Nearly 1000 Native American Children Died in Abusive US Boarding Schools, Report Finds
Angie Jaime
8/1/2024
An investigation commissioned by U.S. Interior Secretary Deb Haaland found graves at 65 of the more than 400 U.S. boarding schools where Native American children were forced to assimilate into white, American society. While the report found that at least 973 Indigenous children died while attending schools in the system, it also acknowledges that the actual number of deaths is likely higher.
“The federal government – facilitated by the Department I lead – took deliberate and strategic actions through federal Indian boarding school policies to isolate children from their families, deny them their identities, and steal from them the languages, cultures and connections that are foundational to Native people. These policies caused enduring trauma for Indigenous communities that the Biden-Harris administration is working tirelessly to repair,” Haaland said in a statement.
In the 150 years between 1819 and 1969, thousands of Native children and youths were forcibly taken from their homes, as part of systemic efforts from the federal government and Christian religious leaders to eradicate Indigenous culture and identity. The report estimates the U.S. federal government spent $23.3 billion in inflation-adjusted dollars over the 150 years that the government supported the boarding school system and similar assimilation policies.
It wasn’t until 1975 that tribal nations received the right to manage tribal schools, many of which were on tribal land, and parents could not prevent their children’s placement in off-reservation schools until the Indian Child Welfare Act passed in 1978.
“For the first time in the history of the United States, the federal government is accounting for its role in operating historical Indian boarding schools that forcibly confined and attempted to assimilate Indigenous children,” Assistant Secretary and citizen of the Bay Mills Indian Community (Ojibwe) Bryan Newland said in the same statement.

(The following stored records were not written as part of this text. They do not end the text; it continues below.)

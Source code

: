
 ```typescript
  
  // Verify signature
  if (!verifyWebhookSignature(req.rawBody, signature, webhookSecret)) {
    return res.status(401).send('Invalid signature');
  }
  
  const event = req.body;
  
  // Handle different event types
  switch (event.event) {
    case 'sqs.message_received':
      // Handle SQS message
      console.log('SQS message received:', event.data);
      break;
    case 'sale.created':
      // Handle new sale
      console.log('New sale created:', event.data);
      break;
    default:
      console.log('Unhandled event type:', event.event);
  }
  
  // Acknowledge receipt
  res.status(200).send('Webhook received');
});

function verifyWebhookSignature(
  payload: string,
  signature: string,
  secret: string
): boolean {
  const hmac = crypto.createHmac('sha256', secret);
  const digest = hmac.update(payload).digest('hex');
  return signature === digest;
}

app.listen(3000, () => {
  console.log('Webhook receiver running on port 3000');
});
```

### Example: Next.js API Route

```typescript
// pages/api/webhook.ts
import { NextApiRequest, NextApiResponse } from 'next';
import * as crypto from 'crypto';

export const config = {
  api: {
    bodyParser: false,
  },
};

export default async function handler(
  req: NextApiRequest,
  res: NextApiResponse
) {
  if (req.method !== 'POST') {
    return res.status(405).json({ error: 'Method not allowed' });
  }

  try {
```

“This report further proves what Indigenous peoples across the country have known for generations – that federal policies were set out to break us, obtain our territories, and destroy our cultures and our lifeways. It is undeniable that those policies failed, and now, we must bring every resource to bear to strengthen what they could not destroy. It is critical that this work endures, and that federal, state and Tribal governments build on the important work accomplished as part of the Initiative.”
The findings follow listening sessions held by Haaland throughout the U.S. over the past two years, in which dozens of boarding school survivors described what they endured while separated from their families.
“I thought there was no God, just torture and hatred,” Whirlwind Soldier testified during a 2022 event on the Rosebud Sioux Reservation led by Interior Secretary Deb Haaland. “The only thing they didn’t do was put us in (an oven) and gas us,” she said, invoking Holocaust atrocities.
Within the report, Assistant Secretary Newland includes a number of steps that aim to support a path to healing the nation, including among its recommendations: issuing a formal apology from the U.S. government and “investing in remedies to the present-day impacts of the federal Indian boarding school system.”
The report, Haaland said, just the beginning of a long road to healing.